**Exercise objective:** In the records below, find each line that holds "general" and return it.

::: Input data

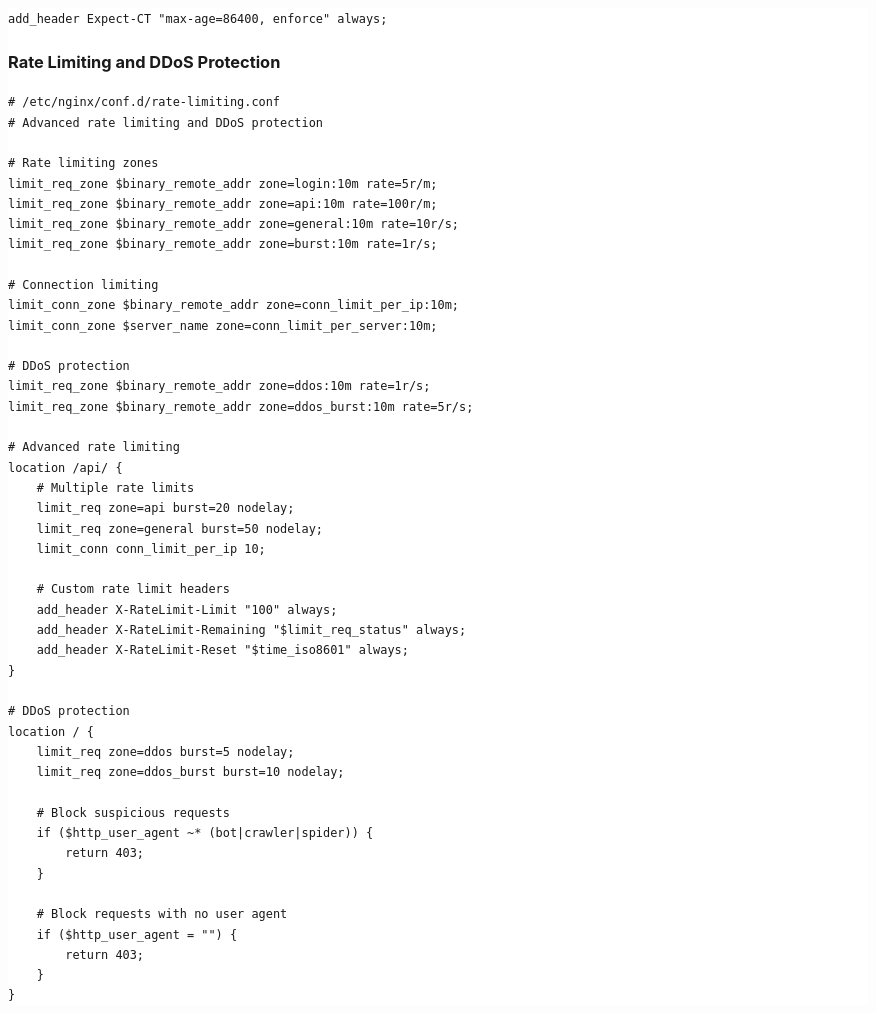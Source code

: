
 ```nginx
add_header Expect-CT "max-age=86400, enforce" always;
```

### Rate Limiting and DDoS Protection

```nginx
# /etc/nginx/conf.d/rate-limiting.conf
# Advanced rate limiting and DDoS protection

# Rate limiting zones
limit_req_zone $binary_remote_addr zone=login:10m rate=5r/m;
limit_req_zone $binary_remote_addr zone=api:10m rate=100r/m;
limit_req_zone $binary_remote_addr zone=general:10m rate=10r/s;
limit_req_zone $binary_remote_addr zone=burst:10m rate=1r/s;

# Connection limiting
limit_conn_zone $binary_remote_addr zone=conn_limit_per_ip:10m;
limit_conn_zone $server_name zone=conn_limit_per_server:10m;

# DDoS protection
limit_req_zone $binary_remote_addr zone=ddos:10m rate=1r/s;
limit_req_zone $binary_remote_addr zone=ddos_burst:10m rate=5r/s;

# Advanced rate limiting
location /api/ {
    # Multiple rate limits
    limit_req zone=api burst=20 nodelay;
    limit_req zone=general burst=50 nodelay;
    limit_conn conn_limit_per_ip 10;
    
    # Custom rate limit headers
    add_header X-RateLimit-Limit "100" always;
    add_header X-RateLimit-Remaining "$limit_req_status" always;
    add_header X-RateLimit-Reset "$time_iso8601" always;
}

# DDoS protection
location / {
    limit_req zone=ddos burst=5 nodelay;
    limit_req zone=ddos_burst burst=10 nodelay;
    
    # Block suspicious requests
    if ($http_user_agent ~* (bot|crawler|spider)) {
        return 403;
    }
    
    # Block requests with no user agent
    if ($http_user_agent = "") {
        return 403;
    }
}
```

::::::

**Task response:**
limit_req_zone $binary_remote_addr zone=general:10m rate=10r/s;
    limit_req zone=general burst=50 nodelay;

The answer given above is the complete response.